Many people have lost hope in recent years as they have watched the spread of authoritarian oligarchy through the formerly free world, but the fact is that we the people outnumber them the plutocrats, and history has shown us that we have to push the bullies back every so often, to make room for the rest of us to live decent lives. The people have always won over time, too; the old rally chant is true: “The people, united, can never be defeated!”
We must again fill the streets and the halls of power with the voice of the 99%! The alternative is to just let the planet die, and really, there is no case to be made for that option; so why not take strong positive action?
You do a lot of avalanche forecasting for backcountry travelers, how do the Japanese systems compare to systems in N. America?
The Japanese avalanche forecasting system is patterned after those in North America and Europe, and is a good effort, but does not really have enough field presence at present to do accurate forecasting. You really need people observing conditions in the field daily, and that can’t be done reliably on a volunteer basis. The program needs funding for paid field staff.
Can you talk a bit about responsible backcountry etiquette and what people do to help each other and make things safer?

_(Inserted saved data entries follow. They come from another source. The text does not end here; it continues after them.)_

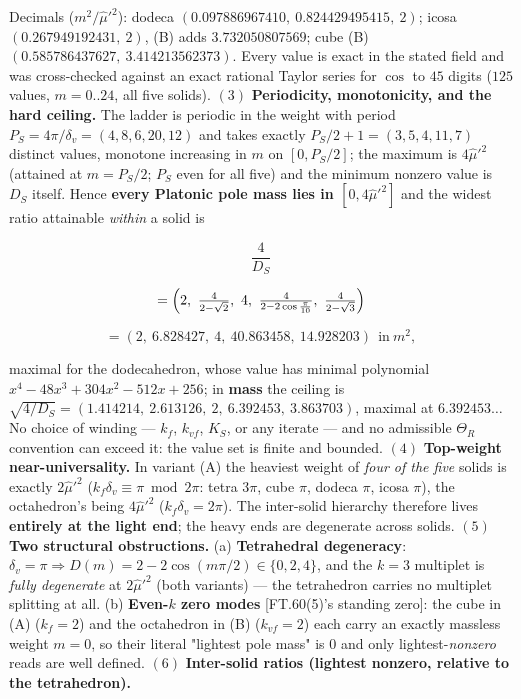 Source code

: \begin{theorem}
Decimals ($m^2/\hat\mu'^2$): dodeca $(0.097886967410,\ 0.824429495415,\ 2)$; icosa $(0.267949192431,\ 2)$, (B) adds $3.732050807569$; cube (B) $(0.585786437627,\ 3.414213562373)$. Every value is exact in the stated field and was cross-checked against an exact rational Taylor series for $\cos$ to $45$ digits ($125$ values, $m=0..24$, all five solids). $(3)$ \textbf{Periodicity, monotonicity, and the hard ceiling.} The ladder is periodic in the weight with period $P_S=4\pi/\delta_v=(4,8,6,20,12)$ and takes exactly $P_S/2+1=(3,5,4,11,7)$ distinct values, monotone increasing in $m$ on $[0,P_S/2]$; the maximum is $4\hat\mu'^2$ (attained at $m=P_S/2$; $P_S$ even for all five) and the minimum nonzero value is $D_S$ itself. Hence \textbf{every Platonic pole mass lies in $[0,4\hat\mu'^2]$} and the widest ratio attainable \textit{within} a solid is

\[
\frac{4}{D_S}
\]

\[
= \Bigl(2,\ \tfrac{4}{2-\sqrt2},\ 4,\ \tfrac{4}{2-2\cos\frac\pi{10}},\ \tfrac{4}{2-\sqrt3}\Bigr)
\]

\[
= (2,\ 6.828427,\ 4,\ 40.863458,\ 14.928203)\ \ \text{in}\ m^2,
\]

maximal for the dodecahedron, whose value has minimal polynomial $x^4-48x^3+304x^2-512x+256$; in \textbf{mass} the ceiling is $\sqrt{4/D_S}=(1.414214,\ 2.613126,\ 2,\ 6.392453,\ 3.863703)$, maximal at $6.392453\ldots$ No choice of winding — $k_f$, $k_{vf}$, $K_S$, or any iterate — and no admissible $\Theta_R$ convention can exceed it: the value set is finite and bounded. $(4)$ \textbf{Top-weight near-universality.} In variant (A) the heaviest weight of \textit{four of the five} solids is exactly $2\hat\mu'^2$ ($k_f\delta_v\equiv\pi\bmod 2\pi$: tetra $3\pi$, cube $\pi$, dodeca $\pi$, icosa $\pi$), the octahedron's being $4\hat\mu'^2$ ($k_f\delta_v=2\pi$). The inter-solid hierarchy therefore lives \textbf{entirely at the light end}; the heavy ends are degenerate across solids. $(5)$ \textbf{Two structural obstructions.} (a) \textbf{Tetrahedral degeneracy}: $\delta_v=\pi\Rightarrow D(m)=2-2\cos(m\pi/2)\in\{0,2,4\}$, and the $k=3$ multiplet is \textit{fully degenerate} at $2\hat\mu'^2$ (both variants) — the tetrahedron carries no multiplet splitting at all. (b) \textbf{Even-$k$ zero modes} [FT.60(5)'s standing zero]: the cube in (A) ($k_f=2$) and the octahedron in (B) ($k_{vf}=2$) each carry an exactly massless weight $m=0$, so their literal "lightest pole mass" is $0$ and only lightest-\textit{nonzero} reads are well defined. $(6)$ \textbf{Inter-solid ratios (lightest nonzero, relative to the tetrahedron).}


\end{theorem}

Number one here in Hakuba, where a lot of very high-risk terrain is easily accessible from the lifts or by a short hike, is to not venture out there into avalanche terrain without avalanche training and the necessary gear. Get into a course, get your companions trained, make careful decisions, and carry the gear in case you blow the decision-making!
If you can’t do that right away, go with a guide who will set you up with the gear and knowledge to venture out.
Don’t follow tracks! Do not drop into places you don’t know! I run into people all the time, way out in the backcountry, far from the lifts, who have ridden down following tracks, with no skins, splitboard, or even snowshoes to get back to the ski area, and no emergency or avalanche gear.
Stay out of the closed areas; don’t duck ropes! You may not understand why, but they are closed on purpose. If you want to be able to ride freely, get trained and geared up to ride the backcountry. If you ride the lifts, you follow the ski area rules; that’s the bargain.
First among the standard backcountry precautions is to only have one person at a time exposed. Don’t cut above other groups, or ride through them when they are working a slope one by one. Clear out when you get to the bottom, so the next group can go.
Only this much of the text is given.